Queen consort of the Lombards
- Tenure: 626–652
- Born: c. 591 Province of Monza and Brianza
- Died: after 653
- Burial: San Giovanni Domnarum Pavia or Burgheimer_Kirche Lahr/Schwarzwald
- Spouse: Arioald Rothari
- House: Bavarian dynasty (cognatic)
- Father: Agilulf
- Mother: Theodelinda

= Gundeberga =

Gundeberga or Gundeperga (c. 591 – after 653) was queen of the Lombards in 626–652 by marriage to the kings Arioald (king of the Lombards; 626–636) and his successor Rothari (king of the Lombards; 636–652). She acted as Regent during the minority of her stepson Rodoald after the death of her second husband in 652.

==Life==
She was the daughter of Theodelinda and her second husband, the Lombard king Agilulf.
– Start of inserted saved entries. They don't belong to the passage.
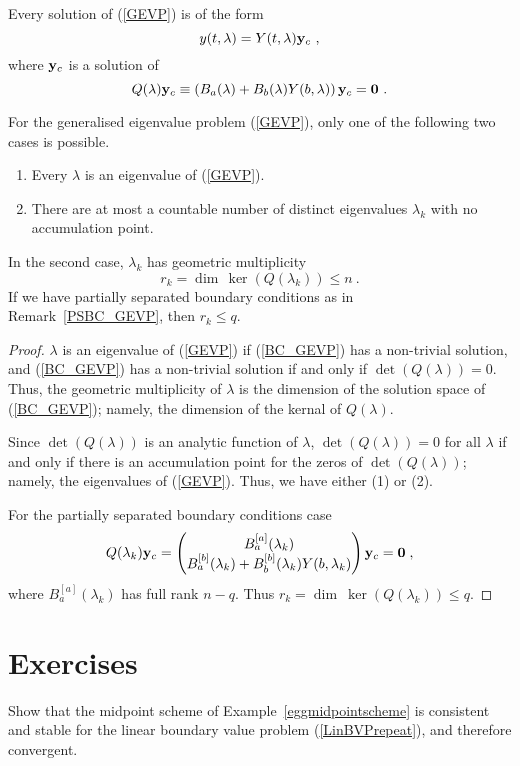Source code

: Every solution of (\ref{GEVP}) is of the form
\[
y(t,\lambda) = Y(t,\lambda) \VEC{y}_c  \ ,
\]
where $\mathbf{y}_c$ is a solution of
\begin{equation} \label{BC_GEVP}
Q(\lambda) \mathbf{y}_c \equiv \left( B_a(\lambda) + B_b(\lambda)Y(b,\lambda)
\right) \mathbf{y}_c = \mathbf{0} \ .
\end{equation}

\begin{theorem}
For the generalised eigenvalue problem (\ref{GEVP}), only one of the
following two cases is possible.
\begin{enumerate}
\item Every $\lambda$ is an eigenvalue of (\ref{GEVP}).
\item There are at most a countable number of distinct eigenvalues
$\lambda_k$ with no accumulation point.
\end{enumerate}
In the second case, $\lambda_k$ has geometric multiplicity
\[
r_k = \dim\,\ker(Q(\lambda_k)) \leq n \ .
\]
If we have partially separated boundary conditions as in
Remark~\ref{PSBC_GEVP}, then $r_k \leq q$.
\end{theorem}

\begin{proof}
$\lambda$ is an eigenvalue of (\ref{GEVP}) if (\ref{BC_GEVP}) has a
non-trivial solution, and (\ref{BC_GEVP}) has a non-trivial solution
if and only if $\det(Q(\lambda))=0$.  Thus, the geometric multiplicity
of $\lambda$ is the dimension of the solution space of
(\ref{BC_GEVP}); namely, the dimension of the kernal of $Q(\lambda)$.

Since $\det(Q(\lambda))$ is an analytic function of $\lambda$,
$\det(Q(\lambda)) = 0$ for all $\lambda$ if and only if there is an
accumulation point for the zeros of $\det(Q(\lambda))$; namely, the
eigenvalues of (\ref{GEVP}).  Thus, we have either (1) or (2).

For the partially separated boundary conditions case
\[
Q(\lambda_k) \mathbf{y}_c = \begin{pmatrix}
B_a^{[a]}(\lambda_k) \\ B_a^{[b]}(\lambda_k) + B_b^{[b]}(\lambda_k)
Y(b,\lambda_k)
\end{pmatrix} \mathbf{y}_c = \mathbf{0} \; ,
\]
where $B_a^{[a]}(\lambda_k)$ has full rank $n-q$.
Thus $r_k = \dim\ \ker(Q(\lambda_k)) \leq q$.
\end{proof}

\section{Exercises}

\begin{question}
Show that the midpoint scheme of Example~\ref{eggmidpointscheme} is
consistent and stable for the linear boundary value problem
(\ref{LinBVPrepeat}), and therefore convergent.
\label{boundQ1}
\end{question}

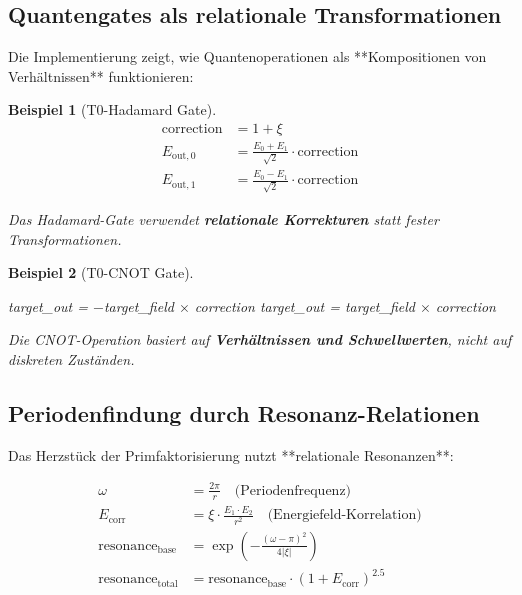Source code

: \documentclass[11pt,a4paper]{article}
\newtheorem{example}{Beispiel}[section]
\begin{document}
	\subsection{Quantengates als relationale Transformationen}
	
	Die Implementierung zeigt, wie Quantenoperationen als **Kompositionen von Verhältnissen** funktionieren:
	
	\begin{example}[T0-Hadamard Gate]
		\begin{align}
			\text{correction} &= 1 + \xi \\
			E_{\text{out},0} &= \frac{E_0 + E_1}{\sqrt{2}} \cdot \text{correction} \\
			E_{\text{out},1} &= \frac{E_0 - E_1}{\sqrt{2}} \cdot \text{correction}
		\end{align}
		
		Das Hadamard-Gate verwendet \textbf{relationale Korrekturen} statt fester Transformationen.
	\end{example}
	
	\begin{example}[T0-CNOT Gate]
		\begin{algorithmic}[1]
			\STATE target\_out = $-$target\_field $\times$ correction
			\ELSE
			\STATE target\_out = target\_field $\times$ correction
			\ENDIF
		\end{algorithmic}
		
		Die CNOT-Operation basiert auf \textbf{Verhältnissen und Schwellwerten}, nicht auf diskreten Zuständen.
	\end{example}
	
	\subsection{Periodenfindung durch Resonanz-Relationen}
	
	Das Herzstück der Primfaktorisierung nutzt **relationale Resonanzen**:
	
	\begin{align}
		\omega &= \frac{2\pi}{r} \quad \text{(Periodenfrequenz)} \\
		E_{\text{corr}} &= \xi \cdot \frac{E_1 \cdot E_2}{r^2} \quad \text{(Energiefeld-Korrelation)} \\
		\text{resonance}_{\text{base}} &= \exp\left(-\frac{(\omega - \pi)^2}{4|\xi|}\right) \\
		\text{resonance}_{\text{total}} &= \text{resonance}_{\text{base}} \cdot (1 + E_{\text{corr}})^{2.5}
	\end{align}
	
\end{document}
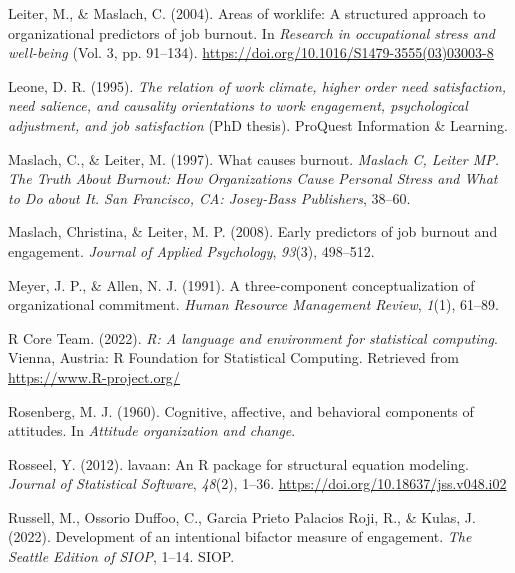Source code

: \documentclass[
  man]{apa6}
\newlength{\cslhangindent}
\newlength{\cslentryspacingunit} %
\newenvironment{CSLReferences}[2] %
 {%
  \setlength{\parindent}{0pt}
  \ifodd #1
  \let\oldpar\par
  \def\par{\hangindent=\cslhangindent\oldpar}
  \fi
  \setlength{\parskip}{#2\cslentryspacingunit}
 }%
 {}
\begin{document}
\begin{CSLReferences}{1}{0}
\leavevmode{}%
Leiter, M., \& Maslach, C. (2004). Areas of worklife: A structured approach to organizational predictors of job burnout. In \emph{Research in occupational stress and well-being} (Vol. 3, pp. 91--134). \url{https://doi.org/10.1016/S1479-3555(03)03003-8}

\leavevmode{}%
Leone, D. R. (1995). \emph{The relation of work climate, higher order need satisfaction, need salience, and causality orientations to work engagement, psychological adjustment, and job satisfaction} (PhD thesis). ProQuest Information \& Learning.

\leavevmode{}%
Maslach, C., \& Leiter, M. (1997). What causes burnout. \emph{Maslach C, Leiter MP. The Truth About Burnout: How Organizations Cause Personal Stress and What to Do about It. San Francisco, CA: Josey-Bass Publishers}, 38--60.

\leavevmode{}%
Maslach, Christina, \& Leiter, M. P. (2008). Early predictors of job burnout and engagement. \emph{Journal of Applied Psychology}, \emph{93}(3), 498--512.

\leavevmode{}%
Meyer, J. P., \& Allen, N. J. (1991). A three-component conceptualization of organizational commitment. \emph{Human Resource Management Review}, \emph{1}(1), 61--89.

\leavevmode{}%
R Core Team. (2022). \emph{R: A language and environment for statistical computing}. Vienna, Austria: R Foundation for Statistical Computing. Retrieved from \url{https://www.R-project.org/}

\leavevmode{}%
Rosenberg, M. J. (1960). Cognitive, affective, and behavioral components of attitudes. In \emph{Attitude organization and change}.

\leavevmode{}%
Rosseel, Y. (2012). {lavaan}: An {R} package for structural equation modeling. \emph{Journal of Statistical Software}, \emph{48}(2), 1--36. \url{https://doi.org/10.18637/jss.v048.i02}

\leavevmode{}%
Russell, M., Ossorio Duffoo, C., Garcia Prieto Palacios Roji, R., \& Kulas, J. (2022). Development of an intentional bifactor measure of engagement. \emph{The Seattle Edition of SIOP}, 1--14. SIOP.


\end{CSLReferences}
\end{document}
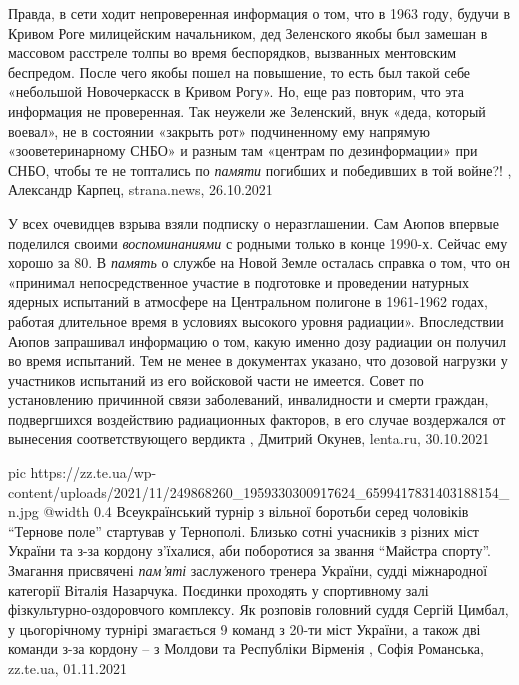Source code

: Правда, в сети ходит непроверенная информация о том, что в 1963 году, будучи в
Кривом Роге милицейским начальником, дед Зеленского якобы был замешан в
массовом расстреле толпы во время беспорядков, вызванных ментовским беспредом.
После чего якобы пошел на повышение, то есть был такой себе «небольшой
Новочеркасск в Кривом Рогу». Но, еще раз повторим, что эта информация не
проверенная.  Так неужели же Зеленский, внук «деда, который воевал», не в
состоянии «закрыть рот» подчиненному ему напрямую «зооветеринарному СНБО» и
разным там «центрам по дезинформации» при СНБО, чтобы те не топтались по \emph{памяти}
погибших и победивших в той войне?!
, 
Александр Карпец, strana.news, 26.10.2021

У всех очевидцев взрыва взяли подписку о неразглашении. Сам Аюпов впервые
поделился своими \emph{воспоминаниями} с родными только в конце 1990-х. Сейчас ему
хорошо за 80. В \emph{память} о службе на Новой Земле осталась справка о том, что он
«принимал непосредственное участие в подготовке и проведении натурных ядерных
испытаний в атмосфере на Центральном полигоне в 1961-1962 годах, работая
длительное время в условиях высокого уровня радиации».
Впоследствии Аюпов запрашивал информацию о том, какую именно дозу радиации он
получил во время испытаний. Тем не менее в документах указано, что дозовой
нагрузки у участников испытаний из его войсковой части не имеется. Совет по
установлению причинной связи заболеваний, инвалидности и смерти граждан,
подвергшихся воздействию радиационных факторов, в его случае воздержался от
вынесения соответствующего вердикта
, Дмитрий Окунев, lenta.ru, 30.10.2021

\ifcmt
  pic https://zz.te.ua/wp-content/uploads/2021/11/249868260_1959330300917624_6599417831403188154_n.jpg
  @width 0.4
\fi
Всеукраїнський турнір з вільної боротьби серед чоловіків \enquote{Тернове поле}
стартував у Тернополі. Близько сотні учасників з різних міст України та з-за
кордону з’їхалися, аби поборотися за звання \enquote{Майстра спорту}.  Змагання
присвячені \emph{пам'яті} заслуженого тренера України, судді міжнародної категорії
Віталія Назарчука. Поєдинки проходять у спортивному залі
фізкультурно-оздоровчого комплексу.  Як розповів головний суддя Сергій Цимбал,
у цьогорічному турнірі змагається 9 команд з 20-ти міст України, а також дві
команди з-за кордону – з Молдови та Республіки Вірменія
, 
Софія Романська, zz.te.ua, 01.11.2021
As her mother was the daughter of duke Garibald I of Bavaria, Gundeberga is considered part of the Bavarian Dynasty of Lombard royalty.

She married Arioald, (king of the Lombards; 626–636), becoming queen of Lombardy. After the death of her husband in 636, she married his successor Rothari, (king of the Lombards; 636–652). She became the stepmother of Rodoald. Upon the death of her second husband Rothari in 652, he was succeeded by his son Rodoald. Since Rodoald was too young to rule in accordance with Lombard custom, Gundeberga formally acted as his regent.

Rodoald died in 653. It is known that Gundeberga survived his death, but her later life is not documented in historical sources.

We do not know the exact year of her death, and it was surmised for a long time that she was buried in Pavia in the church of San Giovanni Domnarum, which she founded. However, even though the crypt does exist, there is no certainty that Gundeberga was interred in her crypt. This is because the crypt was constructed before 653, and changed circumstances, such as fleeing into exile, may mean that Gundeberga lived on and died elsewhere.

There is some archaeological and genetic evidence that Gundeberga left Italy in 653 and sought refuge at the royal Allemanic court at Burgheim (near Lahr/Germany). A flight to exile at the Allemanic court would have made logical sense, because Gundeberga's first cousin Appa was married to an Allemanic nobleman. At Burgheim church, the oldest church on the right bank of the river Rhine, in the late 20th century an archeological dig under archeologist Knausenberger discovered the undisturbed crypt of the presumed founder of the church. It happened to be a likely Lombard princess from Northern Italy who must have lived in the 7th century, as could be deduced from the artefacts found. There is additional YDNA evidence that a subclade which was local to Northern Italy in the 7th century (sample CL63 of the Collegno dig) suddenly appeared in Burgheim afterwards, as can be deduced from living descendants with proven patrilineal roots in medieval Burgheim. Hence it may be the case that the Italian princess buried in grave no. 10 at Burgheim church may be Gundeberga, who may have died in exile at the royal Allemanic court.